• _Work item_
Every line in the entries that holds "would" should be identified and copied.

• _Dataset excerpts_

####################

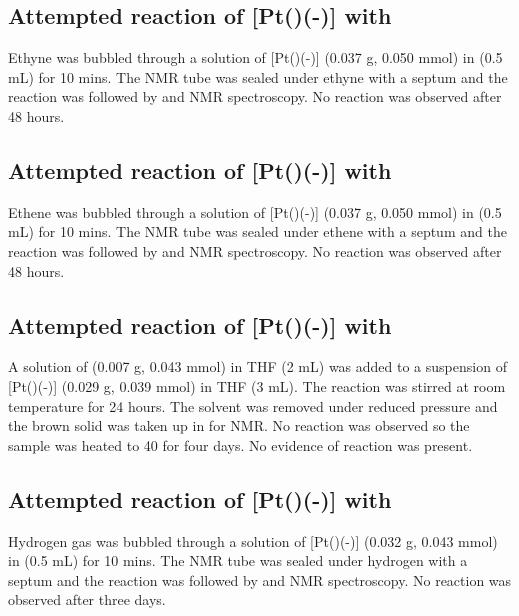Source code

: \subsection*{Attempted reaction of \texorpdfstring{[Pt(\tButhixantphos)(-)]} P with \texorpdfstring{} C}

Ethyne was bubbled through a solution of [Pt(\tButhixantphos)(-)] (0.037 g, 0.050 mmol) in  (0.5 mL) for 10 mins.  The NMR tube was sealed under ethyne with a septum and the reaction was followed by \proton{} and \phosphorus{} NMR spectroscopy.  No reaction was observed after 48 hours.

\subsection*{Attempted reaction of \texorpdfstring{[Pt(\tButhixantphos)(-)]} P with \texorpdfstring{} C}

Ethene was bubbled through a solution of [Pt(\tButhixantphos)(-)] (0.037 g, 0.050 mmol) in  (0.5 mL) for 10 mins.  The NMR tube was sealed under ethene with a septum and the reaction was followed by \proton{} and \phosphorus{} NMR spectroscopy.  No reaction was observed after 48 hours.

\subsection*{Attempted reaction of \texorpdfstring{[Pt(\tButhixantphos)(-)]} P with \texorpdfstring{} N}

A solution of  (0.007 g, 0.043 mmol) in THF (2 mL) was added to a suspension of  [Pt(\tButhixantphos)(-)] (0.029 g, 0.039 mmol) in THF (3 mL).  The reaction was stirred at room temperature for 24 hours.  The solvent was removed under reduced pressure and the brown solid was taken up in  for NMR.  No reaction was observed so the sample was heated to 40 \degC{} for four days.  No evidence of reaction was present.  

\subsection*{Attempted reaction of \texorpdfstring{[Pt(\tButhixantphos)(-)]} P with \texorpdfstring{} H}

Hydrogen gas was bubbled through a solution of [Pt(\tButhixantphos)(-)] (0.032 g, 0.043 mmol) in  (0.5 mL) for 10 mins.  The NMR tube was sealed under hydrogen with a septum and the reaction was followed by \proton{} and \phosphorus{} NMR spectroscopy.  No reaction was observed after three days.  

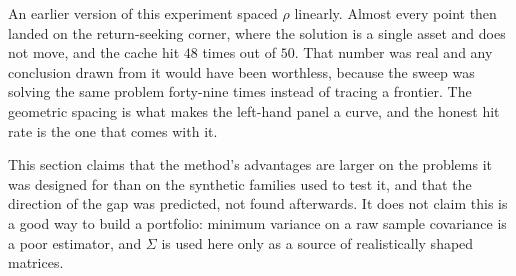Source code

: An earlier version of this experiment spaced $\rho$ linearly. Almost every point
then landed on the return-seeking corner, where the solution is a single asset and
does not move, and the cache hit $48$ times out of $50$. That number was real and
any conclusion drawn from it would have been worthless, because the sweep was
solving the same problem forty-nine times instead of tracing a frontier. The
geometric spacing is what makes the left-hand panel a curve, and the honest hit
rate is the one that comes with it.

This section claims that the method's advantages are larger on the problems it was
designed for than on the synthetic families used to test it, and that the direction
of the gap was predicted, not found afterwards. It does not claim this is a
good way to build a portfolio: minimum variance on a raw sample covariance is a
poor estimator, and $\Sigma$ is used here only as a source of realistically shaped
matrices.
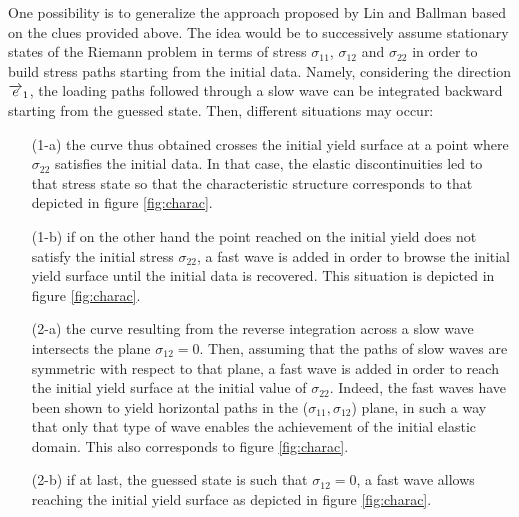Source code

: One possibility is to generalize the approach proposed by Lin and Ballman \cite{Lin_et_Ballman} based on the clues provided above.
The idea would be to successively assume stationary states of the Riemann problem in terms of stress $\sigma_{11}$, $\sigma_{12}$ and $\sigma_{22}$ in order to build stress paths starting from the initial data.
Namely, considering the direction ${\overrightarrow{e}}_1$, the loading paths followed through a slow wave can be integrated backward starting from the guessed state.
Then, different situations may occur:
\begin{itemize}
\item[(1-a)] the curve thus obtained crosses the initial yield surface at a point where $\sigma_{22}$ satisfies the initial data.
  In that case, the elastic discontinuities led to that stress state so that the characteristic structure corresponds to that depicted in figure \ref{fig:charac}.
\item[(1-b)] if on the other hand the point reached on the initial yield does not satisfy the initial stress $\sigma_{22}$, a fast wave is added in order to browse the initial yield surface until the initial data is recovered.
  This situation is depicted in figure \ref{fig:charac}.
\item[(2-a)] the curve resulting from the reverse integration across a slow wave intersects the plane $\sigma_{12}=0$.
  Then, assuming that the paths of slow waves are symmetric with respect to that plane, a fast wave is added in order to reach the initial yield surface at the initial value of $\sigma_{22}$.
  Indeed, the fast waves have been shown to yield horizontal paths in the ($\sigma_{11},\sigma_{12}$) plane, in such a way that only that type of wave enables the achievement of the initial elastic domain.
  This also corresponds to figure \ref{fig:charac}.
\item[(2-b)] if at last, the guessed state is such that $\sigma_{12}=0$, a fast wave allows reaching the initial yield surface as depicted in figure \ref{fig:charac}.
\end{itemize}


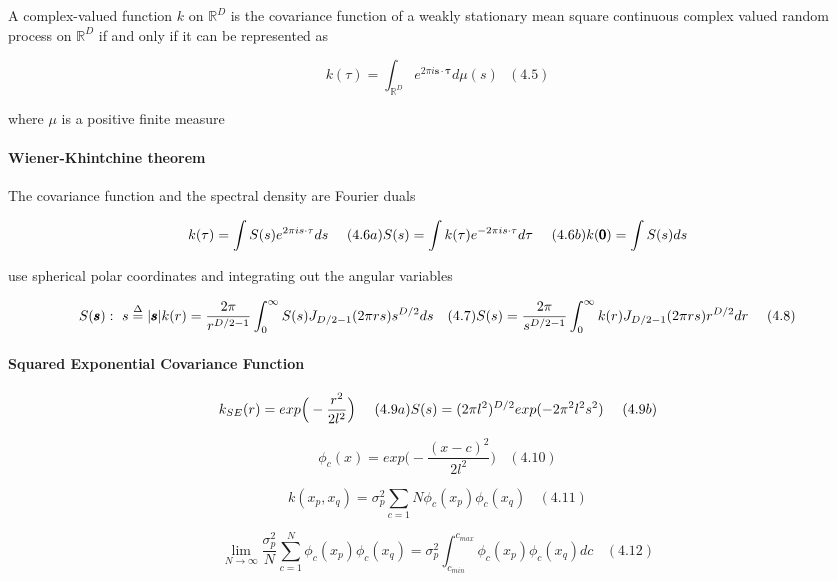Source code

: \documentclass[
]{article}
\begin{document}
A complex-valued function \(k\) on \(\mathbb R^D\) is the covariance
function of a weakly stationary mean square continuous complex valued
random process on \(\mathbb R^D\) if and only if it can be represented
as

\[
k(\tau) = \int_{\mathbb{R}^D} e^{2\pi i \pmb{s} \cdot \pmb{\tau}} d\mu (s) \ \ \ (4.5)
\]

where \(\mu\) is a positive finite measure

\hypertarget{wiener-khintchine-theorem}{%
\paragraph{Wiener-Khintchine theorem}\label{wiener-khintchine-theorem}}

The covariance function and the spectral density are Fourier duals

\[
k(\tau) = \int S(s) e^{2\pi is \cdot \tau} ds
\ \ \ \ (4.6a)\\
S(s) = \int k(\tau) e^{-2\pi is\cdot \tau} d\tau
\ \ \ \ (4.6b)\\
k(\pmb 0) = \int S(s)ds
\]

use spherical polar coordinates and integrating out the angular
variables

\[
{S(\pmb s):\ s \stackrel {\Delta}{=} |\pmb s|}\\
k(r) = \frac {2\pi} {r^{D/2-1}} 
\int _0^{\infty} S(s)J_{D/2-1}
(2\pi rs)s^{D/2} ds \ \ \  (4.7)\\
S(s) = \frac {2\pi} {s^{D/2-1}} 
\int _0^{\infty} k(r)J_{D/2-1}
(2\pi rs) r^{D/2} dr\ \ \ \ (4.8)
\]

\hypertarget{squared-exponential-covariance-function}{%
\paragraph{Squared Exponential Covariance
Function}\label{squared-exponential-covariance-function}}

\[
k_{SE}(r) = exp \Big(- \frac {r^2} {2l^2} \Big) 
\ \ \ \ (4.9a)\\
S(s) = (2\pi l^2)^{D/2} exp(-2\pi^2l^2s^2)
\ \ \ \ (4.9b)
\]

\[
\phi_c(x) = exp \Big(- \frac {(x - c)^2} {2l^2}\Big)
\ \ \ \ (4.10)
\]

\[
k(x_p, x_q) = \sigma_p^2\sum_{c=1}{N}
\phi_c(x_p)\phi_c(x_q)
\ \ \ \ (4.11)
\]

\[
\lim_{N \rightarrow \infty}
\frac {\sigma^2_p} N \sum _{c=1}^N 
\phi_c(x_p)\phi_c(x_q) = \sigma_p^2 
\int ^{c_{max}}_{c_{min}} 
\phi_c(x_p)\phi_c(x_q)dc
\ \ \ \ (4.12)
\]
\end{document}
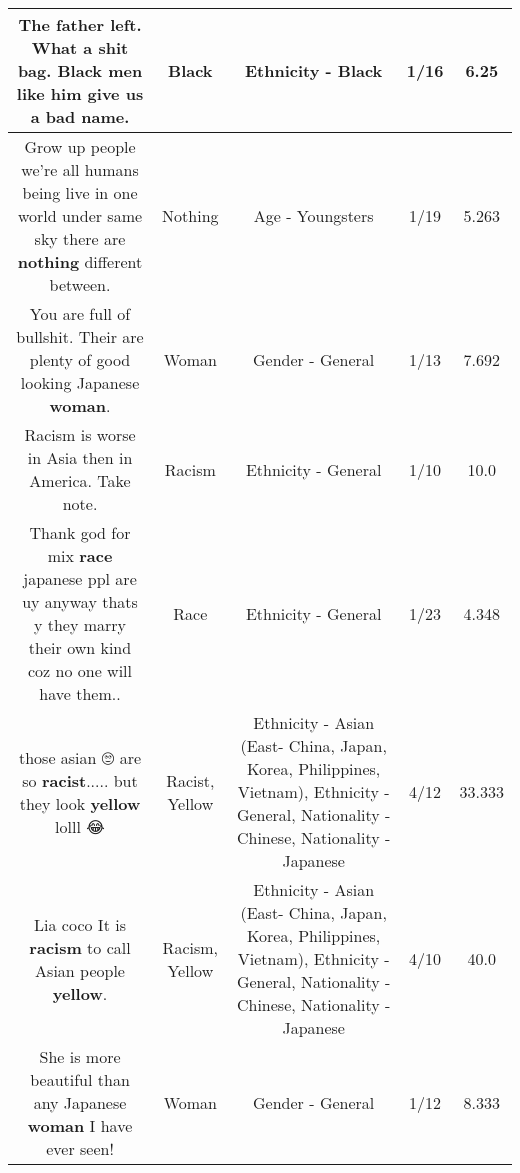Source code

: \documentclass[11pt]{article}
\newlength\mylength
\begin{document}
\begin{center}
\begin{longtable}{|C{.65\mylength}|C{.30\mylength}|C{.12\mylength}|C{.12\mylength}|C{.12\mylength}|}
  \small The father left. What a shit bag. \textbf{Black} men like him give us a bad name.\normalsize   & Black & Ethnicity - Black & 1/16 & 6.25 \\  \hline
  \small Grow up people we're all humans being live in one world under same sky there are \textbf{nothing}  different between.\normalsize   & Nothing & Age - Youngsters & 1/19 & 5.263 \\  \hline
  \small You are full of bullshit. Their are plenty of good looking Japanese \textbf{woman}.\normalsize   & Woman & Gender - General & 1/13 & 7.692 \\  \hline
  \small Racism is worse in Asia then in America. Take note.\normalsize   & Racism & Ethnicity - General & 1/10 & 10.0 \\  \hline
  \small Thank god for mix \textbf{race} japanese ppl are uy anyway  thats y they marry their own kind coz no one will have them..\normalsize   & Race & Ethnicity - General & 1/23 & 4.348 \\  \hline
  \small those asian 🙄 are so \textbf{racist}..... but they look \textbf{y\textbf{e\textbf{llow}}} lolll 😂\normalsize   & Racist, Yellow & Ethnicity - Asian (East- China, Japan, Korea, Philippines, Vietnam), Ethnicity - General, Nationality - Chinese, Nationality - Japanese & 4/12 & 33.333 \\  \hline
  \small Lia coco It is \textbf{racism} to call Asian people \textbf{y\textbf{e\textbf{llow}}}.\normalsize   & Racism, Yellow & Ethnicity - Asian (East- China, Japan, Korea, Philippines, Vietnam), Ethnicity - General, Nationality - Chinese, Nationality - Japanese & 4/10 & 40.0 \\  \hline
  \small She is more beautiful than any Japanese \textbf{woman} I have ever seen!\normalsize   & Woman & Gender - General & 1/12 & 8.333 \\  \hline

\end{longtable}
\end{center}
\end{document}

####################

• _Answer for this exercise_
any conclusion drawn from it would have been worthless, because the sweep was
The idea would be to successively assume stationary states of the Riemann problem in terms of stress $\sigma_{11}$, $\sigma_{12}$ and $\sigma_{22}$ in order to build stress paths starting from the initial data.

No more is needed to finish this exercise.